Question

What are all the possible rational zeros for `f(x)=4x^3-9x^2+6x-1` and how do you find all zeros?

Answer 1

`f(x)` has "possible" zeros:

`+-1/4`, `+-1/2`, `+-1`

and actual zeros:

`1/4, 1, 1`

Explanation:

Given:

`f(x) = 4x^3-9x^2+6x-1`

By the rational roots theorem, any rational zeros of `f(x)` are expressible in the form `p/q` for integers `p, q` with `p` a divisor of the constant term `-1` and `q` a divisor of the coefficient `4` of the leading term.

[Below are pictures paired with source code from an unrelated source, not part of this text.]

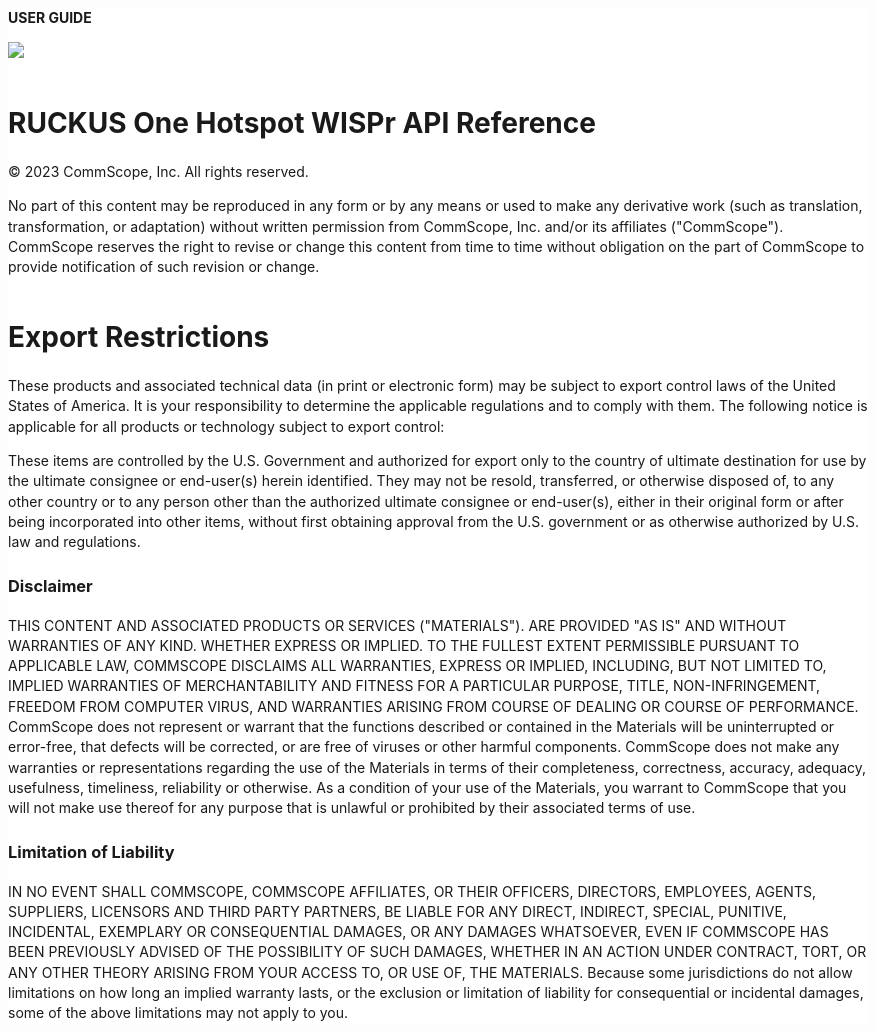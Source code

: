 **USER GUIDE** 

![](_page_0_Picture_1.jpeg)

# RUCKUS One Hotspot WISPr **API Reference**

© 2023 CommScope, Inc. All rights reserved.

No part of this content may be reproduced in any form or by any means or used to make any derivative work (such as translation, transformation, or adaptation) without written permission from CommScope, Inc. and/or its affiliates ("CommScope"). CommScope reserves the right to revise or change this content from time to time without obligation on the part of CommScope to provide notification of such revision or change.

# **Export Restrictions**

These products and associated technical data (in print or electronic form) may be subject to export control laws of the United States of America. It is your responsibility to determine the applicable regulations and to comply with them. The following notice is applicable for all products or technology subject to export control:

These items are controlled by the U.S. Government and authorized for export only to the country of ultimate destination for use by the ultimate consignee or end-user(s) herein identified. They may not be resold, transferred, or otherwise disposed of, to any other country or to any person other than the authorized ultimate consignee or end-user(s), either in their original form or after being incorporated into other items, without first obtaining approval from the U.S. government or as otherwise authorized by U.S. law and regulations.

### **Disclaimer**

THIS CONTENT AND ASSOCIATED PRODUCTS OR SERVICES ("MATERIALS"). ARE PROVIDED "AS IS" AND WITHOUT WARRANTIES OF ANY KIND. WHETHER EXPRESS OR IMPLIED. TO THE FULLEST EXTENT PERMISSIBLE PURSUANT TO APPLICABLE LAW, COMMSCOPE DISCLAIMS ALL WARRANTIES, EXPRESS OR IMPLIED, INCLUDING, BUT NOT LIMITED TO, IMPLIED WARRANTIES OF MERCHANTABILITY AND FITNESS FOR A PARTICULAR PURPOSE, TITLE, NON-INFRINGEMENT, FREEDOM FROM COMPUTER VIRUS, AND WARRANTIES ARISING FROM COURSE OF DEALING OR COURSE OF PERFORMANCE. CommScope does not represent or warrant that the functions described or contained in the Materials will be uninterrupted or error-free, that defects will be corrected, or are free of viruses or other harmful components. CommScope does not make any warranties or representations regarding the use of the Materials in terms of their completeness, correctness, accuracy, adequacy, usefulness, timeliness, reliability or otherwise. As a condition of your use of the Materials, you warrant to CommScope that you will not make use thereof for any purpose that is unlawful or prohibited by their associated terms of use.

### **Limitation of Liability**

IN NO EVENT SHALL COMMSCOPE, COMMSCOPE AFFILIATES, OR THEIR OFFICERS, DIRECTORS, EMPLOYEES, AGENTS, SUPPLIERS, LICENSORS AND THIRD PARTY PARTNERS, BE LIABLE FOR ANY DIRECT, INDIRECT, SPECIAL, PUNITIVE, INCIDENTAL, EXEMPLARY OR CONSEQUENTIAL DAMAGES, OR ANY DAMAGES WHATSOEVER, EVEN IF COMMSCOPE HAS BEEN PREVIOUSLY ADVISED OF THE POSSIBILITY OF SUCH DAMAGES, WHETHER IN AN ACTION UNDER CONTRACT, TORT, OR ANY OTHER THEORY ARISING FROM YOUR ACCESS TO, OR USE OF, THE MATERIALS. Because some jurisdictions do not allow limitations on how long an implied warranty lasts, or the exclusion or limitation of liability for consequential or incidental damages, some of the above limitations may not apply to you.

That means that the only possible rational zeros are:

`+-1/4, +-1/2, +-1`

Here's a non-standard way of finding the zeros:

I notice that the coefficients are all fairly small and the signs alternate.

Taking them in reverse order and stringing them together we get:

`1694 = 2*7*11*11 = 14*11*11`

Hence we find:

`t^3+6t^2+9t+4 = (t+4)(t+1)(t+1)`

Then putting `t = -1/x` we find:

`4x^3-9x^2+6x-1 = (4x-1)(x-1)(x-1)`

So `f(x)` has zeros `1/4, 1, 1`